Records drawn from a dataset:
——————

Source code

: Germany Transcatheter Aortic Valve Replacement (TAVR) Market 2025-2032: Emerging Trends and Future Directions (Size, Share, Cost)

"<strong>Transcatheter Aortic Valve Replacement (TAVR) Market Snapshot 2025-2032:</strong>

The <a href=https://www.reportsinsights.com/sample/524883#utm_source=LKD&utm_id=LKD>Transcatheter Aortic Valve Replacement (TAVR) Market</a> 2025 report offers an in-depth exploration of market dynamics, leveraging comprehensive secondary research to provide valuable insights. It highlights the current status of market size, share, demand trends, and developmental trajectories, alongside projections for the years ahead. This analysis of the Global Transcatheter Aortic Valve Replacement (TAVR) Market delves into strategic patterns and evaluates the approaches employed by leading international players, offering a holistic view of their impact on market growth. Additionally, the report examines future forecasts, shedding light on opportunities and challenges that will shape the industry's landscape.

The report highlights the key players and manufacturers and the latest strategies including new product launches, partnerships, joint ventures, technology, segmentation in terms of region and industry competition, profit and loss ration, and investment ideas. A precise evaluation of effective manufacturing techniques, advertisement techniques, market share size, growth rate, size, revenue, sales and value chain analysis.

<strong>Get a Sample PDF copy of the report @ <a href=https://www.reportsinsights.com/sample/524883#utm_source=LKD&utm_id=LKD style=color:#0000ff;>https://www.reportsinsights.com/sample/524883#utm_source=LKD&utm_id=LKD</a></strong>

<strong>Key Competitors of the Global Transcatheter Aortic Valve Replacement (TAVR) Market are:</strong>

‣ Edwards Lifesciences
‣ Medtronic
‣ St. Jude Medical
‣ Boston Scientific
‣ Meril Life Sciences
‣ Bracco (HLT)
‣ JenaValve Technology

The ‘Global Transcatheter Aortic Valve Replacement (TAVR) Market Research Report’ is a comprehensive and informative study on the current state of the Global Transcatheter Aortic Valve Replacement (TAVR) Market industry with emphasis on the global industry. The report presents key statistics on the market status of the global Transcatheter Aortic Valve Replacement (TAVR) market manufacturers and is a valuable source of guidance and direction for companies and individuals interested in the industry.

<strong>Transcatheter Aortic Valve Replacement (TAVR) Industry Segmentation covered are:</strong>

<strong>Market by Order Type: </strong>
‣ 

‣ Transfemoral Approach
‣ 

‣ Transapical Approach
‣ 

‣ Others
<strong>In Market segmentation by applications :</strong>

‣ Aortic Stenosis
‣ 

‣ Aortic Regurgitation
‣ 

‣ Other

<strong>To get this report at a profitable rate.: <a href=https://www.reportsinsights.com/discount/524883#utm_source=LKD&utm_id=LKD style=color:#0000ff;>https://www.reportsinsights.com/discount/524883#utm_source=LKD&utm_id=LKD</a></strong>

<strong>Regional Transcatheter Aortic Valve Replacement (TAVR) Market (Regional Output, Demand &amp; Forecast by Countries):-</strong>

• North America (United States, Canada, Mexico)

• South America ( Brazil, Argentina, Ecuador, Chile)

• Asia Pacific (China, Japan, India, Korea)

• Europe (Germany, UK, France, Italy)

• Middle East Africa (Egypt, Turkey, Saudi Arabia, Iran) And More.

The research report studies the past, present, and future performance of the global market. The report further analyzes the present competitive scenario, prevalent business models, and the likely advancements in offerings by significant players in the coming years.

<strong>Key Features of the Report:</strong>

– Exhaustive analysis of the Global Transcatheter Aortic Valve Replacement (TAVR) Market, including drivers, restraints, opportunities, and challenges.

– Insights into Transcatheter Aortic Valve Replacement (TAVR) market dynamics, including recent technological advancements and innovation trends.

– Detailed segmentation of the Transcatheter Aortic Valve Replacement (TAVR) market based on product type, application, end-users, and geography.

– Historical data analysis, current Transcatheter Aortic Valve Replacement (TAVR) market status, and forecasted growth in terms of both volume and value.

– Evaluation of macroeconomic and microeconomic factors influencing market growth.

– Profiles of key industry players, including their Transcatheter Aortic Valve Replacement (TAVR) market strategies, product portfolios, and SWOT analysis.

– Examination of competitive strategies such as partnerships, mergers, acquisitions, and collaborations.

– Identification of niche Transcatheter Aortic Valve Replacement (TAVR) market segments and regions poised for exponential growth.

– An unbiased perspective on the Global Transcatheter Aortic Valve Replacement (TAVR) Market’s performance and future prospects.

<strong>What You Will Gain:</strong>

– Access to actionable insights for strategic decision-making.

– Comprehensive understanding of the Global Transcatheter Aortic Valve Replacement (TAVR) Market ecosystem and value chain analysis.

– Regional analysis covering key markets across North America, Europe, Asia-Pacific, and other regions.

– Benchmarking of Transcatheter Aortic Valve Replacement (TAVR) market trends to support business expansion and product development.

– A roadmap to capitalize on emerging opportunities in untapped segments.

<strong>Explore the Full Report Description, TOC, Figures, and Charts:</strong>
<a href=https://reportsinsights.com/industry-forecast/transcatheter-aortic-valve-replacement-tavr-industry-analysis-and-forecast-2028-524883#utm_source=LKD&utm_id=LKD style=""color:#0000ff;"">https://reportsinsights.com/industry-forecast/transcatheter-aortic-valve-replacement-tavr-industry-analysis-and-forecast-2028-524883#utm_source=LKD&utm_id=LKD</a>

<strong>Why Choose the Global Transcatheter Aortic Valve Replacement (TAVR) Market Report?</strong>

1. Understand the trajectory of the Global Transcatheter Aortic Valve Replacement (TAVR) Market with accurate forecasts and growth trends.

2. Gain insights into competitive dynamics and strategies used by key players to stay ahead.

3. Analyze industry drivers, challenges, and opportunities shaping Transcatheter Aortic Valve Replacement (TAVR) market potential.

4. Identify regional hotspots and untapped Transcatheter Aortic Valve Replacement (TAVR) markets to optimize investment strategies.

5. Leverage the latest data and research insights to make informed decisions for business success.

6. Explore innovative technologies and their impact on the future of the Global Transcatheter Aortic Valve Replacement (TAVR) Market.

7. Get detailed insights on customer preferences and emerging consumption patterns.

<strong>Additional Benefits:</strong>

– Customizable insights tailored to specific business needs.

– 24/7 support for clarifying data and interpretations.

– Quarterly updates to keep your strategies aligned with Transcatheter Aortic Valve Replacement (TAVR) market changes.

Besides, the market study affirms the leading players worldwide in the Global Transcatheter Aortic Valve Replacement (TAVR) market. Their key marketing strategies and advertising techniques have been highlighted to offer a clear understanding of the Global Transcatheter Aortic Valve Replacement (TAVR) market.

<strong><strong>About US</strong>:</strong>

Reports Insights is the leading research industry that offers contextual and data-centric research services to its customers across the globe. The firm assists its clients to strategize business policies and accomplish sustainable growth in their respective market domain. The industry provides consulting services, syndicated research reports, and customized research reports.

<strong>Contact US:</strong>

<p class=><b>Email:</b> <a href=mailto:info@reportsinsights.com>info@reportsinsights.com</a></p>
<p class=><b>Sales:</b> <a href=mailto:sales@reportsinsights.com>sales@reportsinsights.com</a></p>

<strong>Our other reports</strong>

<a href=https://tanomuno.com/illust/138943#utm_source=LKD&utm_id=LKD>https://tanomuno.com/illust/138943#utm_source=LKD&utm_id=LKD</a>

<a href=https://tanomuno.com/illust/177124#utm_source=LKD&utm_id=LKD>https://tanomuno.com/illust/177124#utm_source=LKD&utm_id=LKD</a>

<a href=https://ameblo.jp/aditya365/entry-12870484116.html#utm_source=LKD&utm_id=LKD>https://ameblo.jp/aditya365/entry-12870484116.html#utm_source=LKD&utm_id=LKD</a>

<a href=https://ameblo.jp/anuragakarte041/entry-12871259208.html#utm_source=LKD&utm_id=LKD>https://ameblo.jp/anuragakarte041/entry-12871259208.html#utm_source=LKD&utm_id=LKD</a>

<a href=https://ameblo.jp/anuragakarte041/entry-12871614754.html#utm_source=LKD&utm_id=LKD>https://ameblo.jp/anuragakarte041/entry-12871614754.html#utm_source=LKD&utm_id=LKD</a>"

——————

**Exercise objective**: In your answer, include only the lines above starting at the line that holds "UK, France, Italy)" and ending at the line that holds "and SWOT analysis.", copied exactly.

**Response below**:
• Europe (Germany, UK, France, Italy)

• Middle East Africa (Egypt, Turkey, Saudi Arabia, Iran) And More.

The research report studies the past, present, and future performance of the global market. The report further analyzes the present competitive scenario, prevalent business models, and the likely advancements in offerings by significant players in the coming years.

<strong>Key Features of the Report:</strong>

– Exhaustive analysis of the Global Transcatheter Aortic Valve Replacement (TAVR) Market, including drivers, restraints, opportunities, and challenges.

– Insights into Transcatheter Aortic Valve Replacement (TAVR) market dynamics, including recent technological advancements and innovation trends.

– Detailed segmentation of the Transcatheter Aortic Valve Replacement (TAVR) market based on product type, application, end-users, and geography.

– Historical data analysis, current Transcatheter Aortic Valve Replacement (TAVR) market status, and forecasted growth in terms of both volume and value.

– Evaluation of macroeconomic and microeconomic factors influencing market growth.

– Profiles of key industry players, including their Transcatheter Aortic Valve Replacement (TAVR) market strategies, product portfolios, and SWOT analysis.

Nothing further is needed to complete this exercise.